The monthly Architecture Billings Index (ABI) came in at a score of 53.0 in May, up 2.1 points from April's 50.9, the AIA announced today.
The ABI is a leading economic indicator of construction activity in the U.S., and reflects a nine- to 12-month lead time between architecture billings and construction spending nationally, and regionally, as well as by project type. A score above 50, as seen in May, represents an increase in billings from the previous month, while a score below 50 represents a contraction.
May's positive reading marks the fourth consecutive month of growth in design services since January's marginal decline
. The new project inquiries index—the most reliable indicator of future billings—increased in April, making May's 2.1 gain unsurprising. Continued gains in June can be expected, as the new project inquiries index increased to 62.4 in May, up 2.2 points from April's already healthy score of 60.2.
“The fact that the data surrounding both new project inquiries and design contracts have remained positive every month this year, while reaching their highest scores for the year, is a good indication that both the architecture and construction sectors will remain healthy for the foreseeable future,” said AIA chief economist Kermit Baker, Hon. AIA, in a press release. “This growth hasn’t been an overnight escalation, but rather a steady, stable increase.”
The design contracts portion of the index increased 1.6 points in May, from April's score of 53.2, to a score of 54.8. Both inquiries and design contracts have stayed above the 50-point threshold every month in 2017, a sign that momentum is strong in the market despite fluctuations in pace month to month.
Regional billings, which, unlike the national score, are calculated as a three-month moving average, decreased in two of four regions in May. The Northeast was the only region to fall below the 50-point growth threshold, with a score of 46.5. May is the second month that design services have declined in the Northeast, with this month's reading marking further decline from April's score of 49.5. Billings in the Midwest also posted a decline in May, but stayed above 50 with a score of 50.4, indicating design services increased, albeit at a slower pace than seen in April. Design services maintained their pace in the West, with a positive score of 52.3; the same score posted a month prior. The South was the only region to see an increase in billings month-over-month with a score of 56.1, a 0.8 point gain from April's reading of 55.3.

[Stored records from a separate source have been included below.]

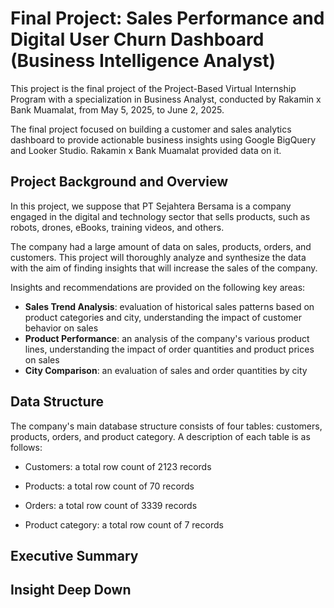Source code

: # Final Project: Sales Performance and Digital User Churn Dashboard (Business Intelligence Analyst)

This project is the final project of the Project-Based Virtual Internship Program with a specialization in Business Analyst, conducted by Rakamin x Bank Muamalat, from May 5, 2025, to June 2, 2025. 

The final project focused on building a customer and sales analytics dashboard to provide actionable business insights using Google BigQuery and Looker Studio. Rakamin x Bank Muamalat provided data on it. 

## Project Background and Overview
In this project, we suppose that PT Sejahtera Bersama is a company engaged in the digital and technology sector that sells products, such as robots, drones, eBooks, training videos, and others. 

The company had a large amount of data on sales, products, orders, and customers. This project will thoroughly analyze and synthesize the data with the aim of finding insights that will increase the sales of the company.

Insights and recommendations are provided on the following key areas:
- **Sales Trend Analysis**: evaluation of historical sales patterns based on product categories and city, understanding the impact of customer behavior on sales
- **Product Performance**: an analysis of the company's various product lines, understanding the impact of order quantities and product prices on sales  
- **City Comparison**: an evaluation of sales and order quantities by city

## Data Structure
The company's main database structure consists of four tables: customers, products, orders, and product category. A description of each table is as follows:
- Customers: a total row count of 2123 records
  
- Products: a total row count of 70 records
  
- Orders: a total row count of 3339 records
  
- Product category: a total row count of 7 records
  

## Executive Summary

## Insight Deep Down
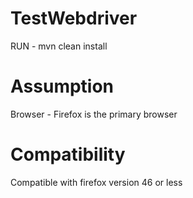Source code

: # TestWebdriver

RUN - mvn clean install

# Assumption

Browser - Firefox is the primary browser

# Compatibility

Compatible with firefox version 46 or less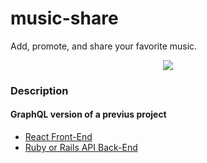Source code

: # music-share

Add, promote, and share your favorite music.

<p align="center">
<img src="MusicBook.gif" />
</p>

### Description

#### GraphQL version of a previus project

- [React Front-End](https://github.com/jakec888/MusicBook_front_end)
- [Ruby or Rails API Back-End](https://github.com/jakec888/MusicBook_api)
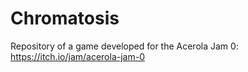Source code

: # Chromatosis
Repository of a game developed for the Acerola Jam 0: https://itch.io/jam/acerola-jam-0
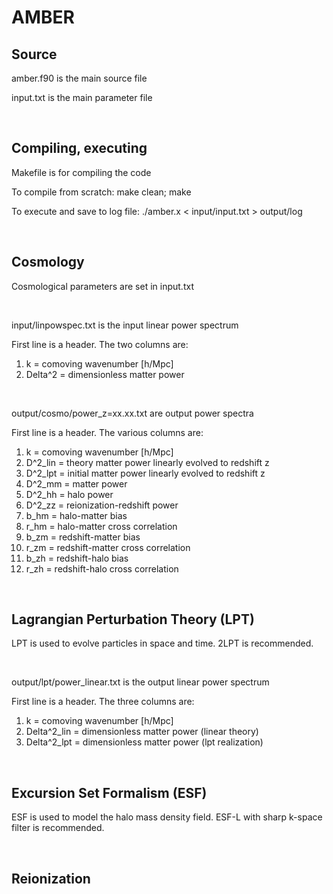 # AMBER

## Source

amber.f90 is the main source file

input.txt is the main parameter file

<br> 

## Compiling, executing

Makefile is for compiling the code

To compile from scratch:  make clean; make

To execute and save to log file:  ./amber.x < input/input.txt > output/log

<br>

## Cosmology

Cosmological parameters are set in input.txt

<br>

input/linpowspec.txt is the input linear power spectrum

First line is a header. The two columns are:
1) k = comoving wavenumber [h/Mpc]
2) Delta^2 = dimensionless matter power

<br>

output/cosmo/power_z=xx.xx.txt are output power spectra

First line is a header. The various columns are:
1) k = comoving wavenumber [h/Mpc]
2) D^2_lin = theory matter power linearly evolved to redshift z
3) D^2_lpt = initial matter power linearly evolved to redshift z
4) D^2_mm = matter power
5) D^2_hh = halo power
6) D^2_zz = reionization-redshift power
7) b_hm = halo-matter bias
8) r_hm = halo-matter cross correlation
9) b_zm = redshift-matter bias
10) r_zm = redshift-matter cross correlation
11) b_zh = redshift-halo bias
12) r_zh = redshift-halo cross correlation

<br>

## Lagrangian Perturbation Theory (LPT)

LPT is used to evolve particles in space and time. 2LPT is recommended.

<br>

output/lpt/power_linear.txt is the output linear power spectrum

First line is a header. The three columns are:
1) k = comoving wavenumber [h/Mpc]
2) Delta^2_lin = dimensionless matter power (linear theory)
3) Delta^2_lpt = dimensionless matter power (lpt realization)

<br>

## Excursion Set Formalism (ESF)

ESF is used to model the halo mass density field. ESF-L with sharp k-space filter is recommended.

<br>

## Reionization



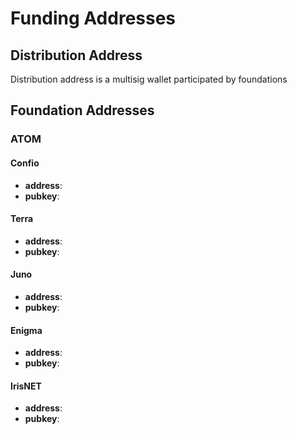 # Funding Addresses

## Distribution Address

Distribution address is a multisig wallet participated by foundations

## Foundation Addresses

### ATOM

#### Confio

- **address**:
- **pubkey**:

#### Terra

- **address**:
- **pubkey**:

#### Juno

- **address**:
- **pubkey**:

#### Enigma

- **address**:
- **pubkey**:

#### IrisNET

- **address**:
- **pubkey**:

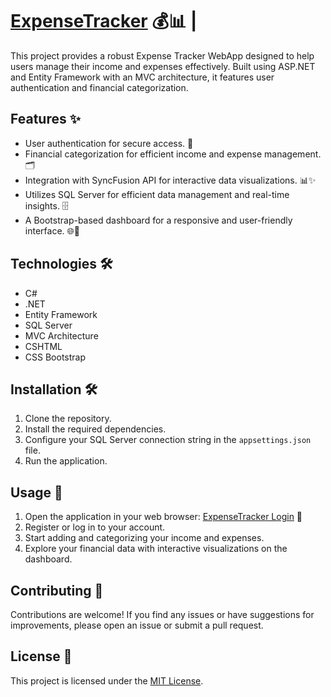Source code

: # [ExpenseTracker](https://jatin-expensetracker.runasp.net/Identity/Account/Login/) 💰📊 |  
This project provides a robust Expense Tracker WebApp designed to help users manage their income and expenses effectively. Built using ASP.NET and Entity Framework with an MVC architecture, it features user authentication and financial categorization.

## Features ✨

- User authentication for secure access. 🔐
- Financial categorization for efficient income and expense management. 🗂️
- Integration with SyncFusion API for interactive data visualizations. 📊✨
- Utilizes SQL Server for efficient data management and real-time insights. 🗄️
- A Bootstrap-based dashboard for a responsive and user-friendly interface. 🌐📱

## Technologies 🛠️

- C#
- .NET
- Entity Framework
- SQL Server
- MVC Architecture
- CSHTML
- CSS Bootstrap

## Installation 🛠️

1. Clone the repository.
2. Install the required dependencies.
3. Configure your SQL Server connection string in the `appsettings.json` file.
4. Run the application.

## Usage 🚀

1. Open the application in your web browser: [ExpenseTracker Login](https://jatin-expensetracker.runasp.net/Identity/Account/Login/) 🔗
2. Register or log in to your account.
3. Start adding and categorizing your income and expenses.
4. Explore your financial data with interactive visualizations on the dashboard.

## Contributing 🤝

Contributions are welcome! If you find any issues or have suggestions for improvements, please open an issue or submit a pull request.

## License 📄

This project is licensed under the [MIT License](LICENSE).
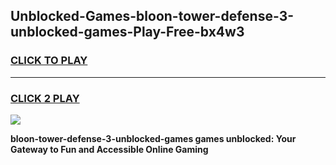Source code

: 
## Unblocked-Games-bloon-tower-defense-3-unblocked-games-Play-Free-bx4w3
<h3>
<a href="https://premium76.site?title=bloon-tower-defense-3-unblocked-games&ref=18A">CLICK TO PLAY</a></h3>
<hr>

<h3>
<a href="https://premium76.site?title=bloon-tower-defense-3-unblocked-games&ref=18A">CLICK 2 PLAY</a>
  
</h3>

<a href="https://premium76.site?title=bloon-tower-defense-3-unblocked-games&ref=18A"><img src="https://clearcache.store/games.png"></a>


**bloon-tower-defense-3-unblocked-games games unblocked: Your Gateway to Fun and Accessible Online Gaming**
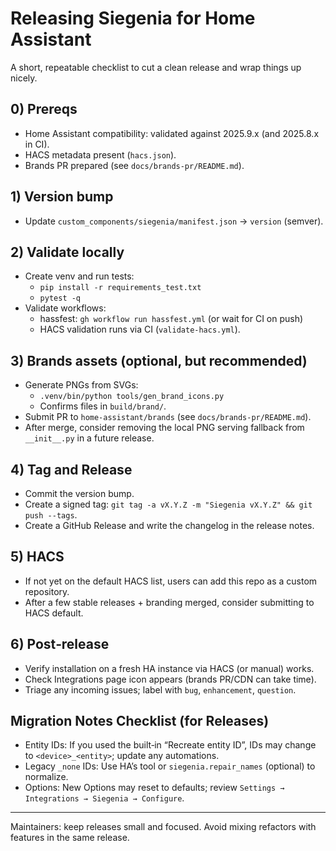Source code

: # Releasing Siegenia for Home Assistant

A short, repeatable checklist to cut a clean release and wrap things up nicely.

## 0) Prereqs
- Home Assistant compatibility: validated against 2025.9.x (and 2025.8.x in CI).
- HACS metadata present (`hacs.json`).
- Brands PR prepared (see `docs/brands-pr/README.md`).

## 1) Version bump
- Update `custom_components/siegenia/manifest.json` → `version` (semver).

## 2) Validate locally
- Create venv and run tests:
  - `pip install -r requirements_test.txt`
  - `pytest -q`
- Validate workflows:
  - hassfest: `gh workflow run hassfest.yml` (or wait for CI on push)
  - HACS validation runs via CI (`validate-hacs.yml`).

## 3) Brands assets (optional, but recommended)
- Generate PNGs from SVGs:
  - `.venv/bin/python tools/gen_brand_icons.py`
  - Confirms files in `build/brand/`.
- Submit PR to `home-assistant/brands` (see `docs/brands-pr/README.md`).
- After merge, consider removing the local PNG serving fallback from `__init__.py` in a future release.

## 4) Tag and Release
- Commit the version bump.
- Create a signed tag: `git tag -a vX.Y.Z -m "Siegenia vX.Y.Z" && git push --tags`.
- Create a GitHub Release and write the changelog in the release notes.

## 5) HACS
- If not yet on the default HACS list, users can add this repo as a custom repository.
- After a few stable releases + branding merged, consider submitting to HACS default.

## 6) Post‑release
- Verify installation on a fresh HA instance via HACS (or manual) works.
- Check Integrations page icon appears (brands PR/CDN can take time).
- Triage any incoming issues; label with `bug`, `enhancement`, `question`.

## Migration Notes Checklist (for Releases)
- Entity IDs: If you used the built‑in “Recreate entity ID”, IDs may change to `<device>_<entity>`; update any automations.
- Legacy `_none` IDs: Use HA’s tool or `siegenia.repair_names` (optional) to normalize.
- Options: New Options may reset to defaults; review `Settings → Integrations → Siegenia → Configure`.

---
Maintainers: keep releases small and focused. Avoid mixing refactors with features in the same release.
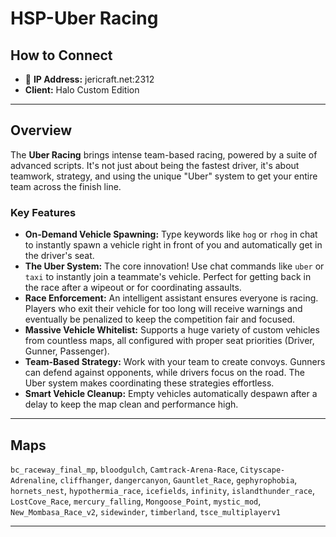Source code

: # HSP-Uber Racing

## How to Connect

* 🔗 **IP Address:** jericraft.net:2312
* **Client:** Halo Custom Edition

---

## Overview

The **Uber Racing** brings intense team-based racing, powered by a suite of advanced scripts. It's not just about being
the fastest driver, it's about teamwork, strategy, and using the unique "Uber" system to get your entire team across the
finish line.

### Key Features

* **On-Demand Vehicle Spawning:** Type keywords like `hog` or `rhog` in chat to instantly spawn a vehicle right in front
  of you and automatically get in the driver's seat.
* **The Uber System:** The core innovation! Use chat commands like `uber` or `taxi` to instantly join a teammate's
  vehicle. Perfect for getting back in the race after a wipeout or for coordinating assaults.
* **Race Enforcement:** An intelligent assistant ensures everyone is racing. Players who exit their vehicle for too long
  will receive warnings and eventually be penalized to keep the competition fair and focused.
* **Massive Vehicle Whitelist:** Supports a huge variety of custom vehicles from countless maps, all configured with
  proper seat priorities (Driver, Gunner, Passenger).
* **Team-Based Strategy:** Work with your team to create convoys. Gunners can defend against opponents, while drivers
  focus on the road. The Uber system makes coordinating these strategies effortless.
* **Smart Vehicle Cleanup:** Empty vehicles automatically despawn after a delay to keep the map clean and performance
  high.

---

## Maps

`bc_raceway_final_mp`, `bloodgulch`, `Camtrack-Arena-Race`, `Cityscape-Adrenaline`, `cliffhanger`, `dangercanyon`,
`Gauntlet_Race`, `gephyrophobia`, `hornets_nest`, `hypothermia_race`, `icefields`, `infinity`, `islandthunder_race`,
`LostCove_Race`, `mercury_falling`, `Mongoose_Point`, `mystic_mod`, `New_Mombasa_Race_v2`, `sidewinder`, `timberland`,
`tsce_multiplayerv1`

---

All four sectors posted scores above 50 in May, indicating an increase in design services. The mixed practice sector was the only sector to see an increase in pace however, with a 0.7-point gain from April's score of 55.1, to a score of 55.8. May marks the third consecutive month that mixed practice has posted the strongest score of any other sector, with the institutional sector leading during the first two months of 2017. (Results of sectors are also calculated as a three-month moving average.)